A ausência de similitude entre os fatos do acórdão recorrido e do julgado apontado como paradigma não autoriza o conhecimento do dissídio jurisprudencial.

(AGRAVO REGIMENTAL EM RECURSO ESPECIAL ELEITORAL nº 25643, Acórdão de 23/06/2009, Relator(a) Min. JOAQUIM BENEDITO BARBOSA GOMES, Publicação: DJE - Diário da Justiça Eletrônico, Data 01/09/2009, Página 18) - Grifei-os.

Dessa sorte, deve ser confirmada a condenação dos representados ao pagamento de sanção pecuniária, com o reconhecimento, também, da irregularidade da propaganda eleitoral colocada em bem de uso comum; mantendo-se, contudo, a multa solidária no valor de R$ 2.000,00, com fundamento no § 2º do artigo 37, c/c §§ 1º dos artigos 37 da Lei n. 9.504/97 e 10 da Resolução TSE n. 23.370/2011.

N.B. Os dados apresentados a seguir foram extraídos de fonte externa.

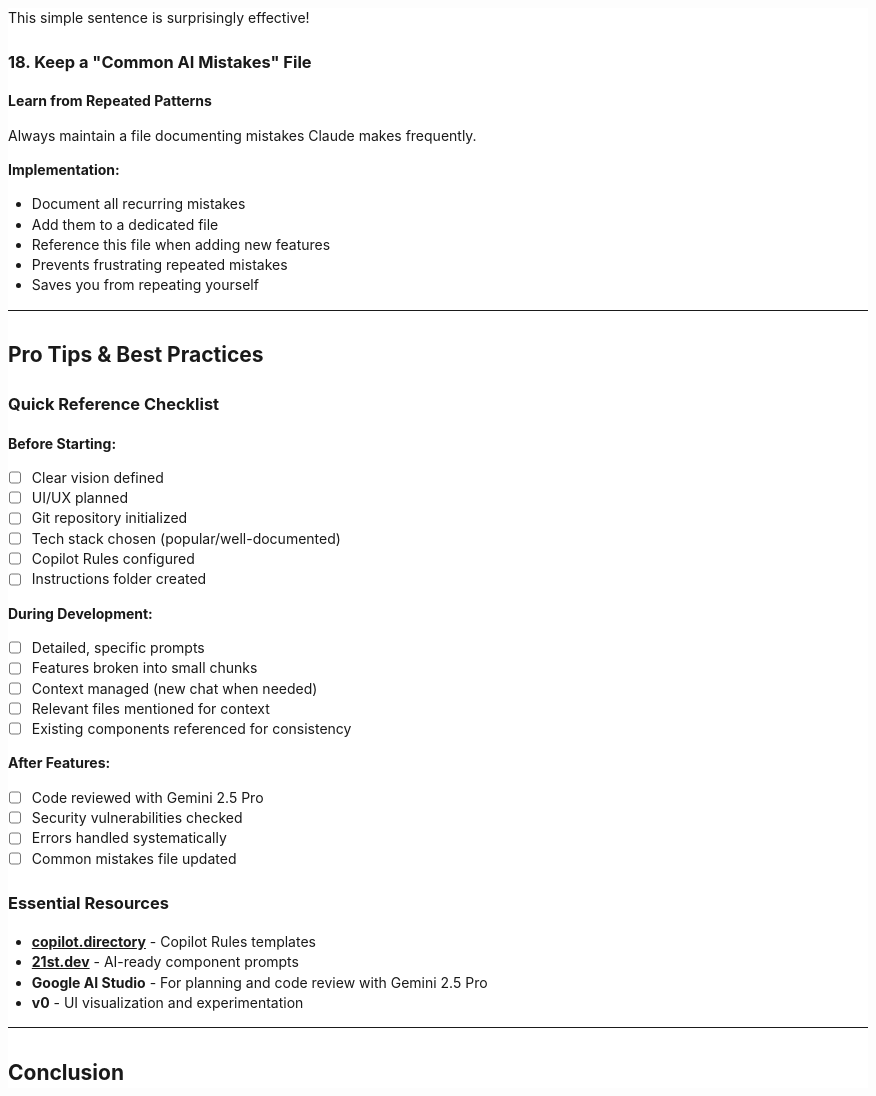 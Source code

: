 This simple sentence is surprisingly effective!

### 18. Keep a "Common AI Mistakes" File

**Learn from Repeated Patterns**

Always maintain a file documenting mistakes Claude makes frequently.

**Implementation:**
- Document all recurring mistakes
- Add them to a dedicated file
- Reference this file when adding new features
- Prevents frustrating repeated mistakes
- Saves you from repeating yourself

---

## Pro Tips & Best Practices

### Quick Reference Checklist

**Before Starting:**
- [ ] Clear vision defined
- [ ] UI/UX planned
- [ ] Git repository initialized
- [ ] Tech stack chosen (popular/well-documented)
- [ ] Copilot Rules configured
- [ ] Instructions folder created

**During Development:**
- [ ] Detailed, specific prompts
- [ ] Features broken into small chunks
- [ ] Context managed (new chat when needed)
- [ ] Relevant files mentioned for context
- [ ] Existing components referenced for consistency

**After Features:**
- [ ] Code reviewed with Gemini 2.5 Pro
- [ ] Security vulnerabilities checked
- [ ] Errors handled systematically
- [ ] Common mistakes file updated

### Essential Resources

- **[copilot.directory](https://copilot.directory/)** - Copilot Rules templates
- **[21st.dev](https://21st.dev/)** - AI-ready component prompts
- **Google AI Studio** - For planning and code review with Gemini 2.5 Pro
- **v0** - UI visualization and experimentation

---

## Conclusion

Nesse ponto, refiro que não é possível a majoração da multa além do mínimo legal, nem sua aplicação de forma individualizada, porque tais questões não foram objeto de insurgência no recurso do Ministério Público Eleitoral - motivo pelo qual não se pode agravar a situação dos representados, sob pena de ofensa ao princípio da proibição da reformatio in pejus. Por essa razão, deixo de acolher a proposta ministerial no sentido de aplicar-se a multa de forma individualizada para candidato e coligação, acompanhando o entendimento desta Corte exarado no Recurso Eleitoral n. 11406, julgado em 16/04/2013, da relatoria do Dr. Jorge Alberto Zugno.

Diante do exposto, voto pelo desprovimento dos recursos do Ministério Público Eleitoral e da Coligação Avança Porto Alegre (PDT-PP-PRB) e Luciano Brasiliense Marcantônio.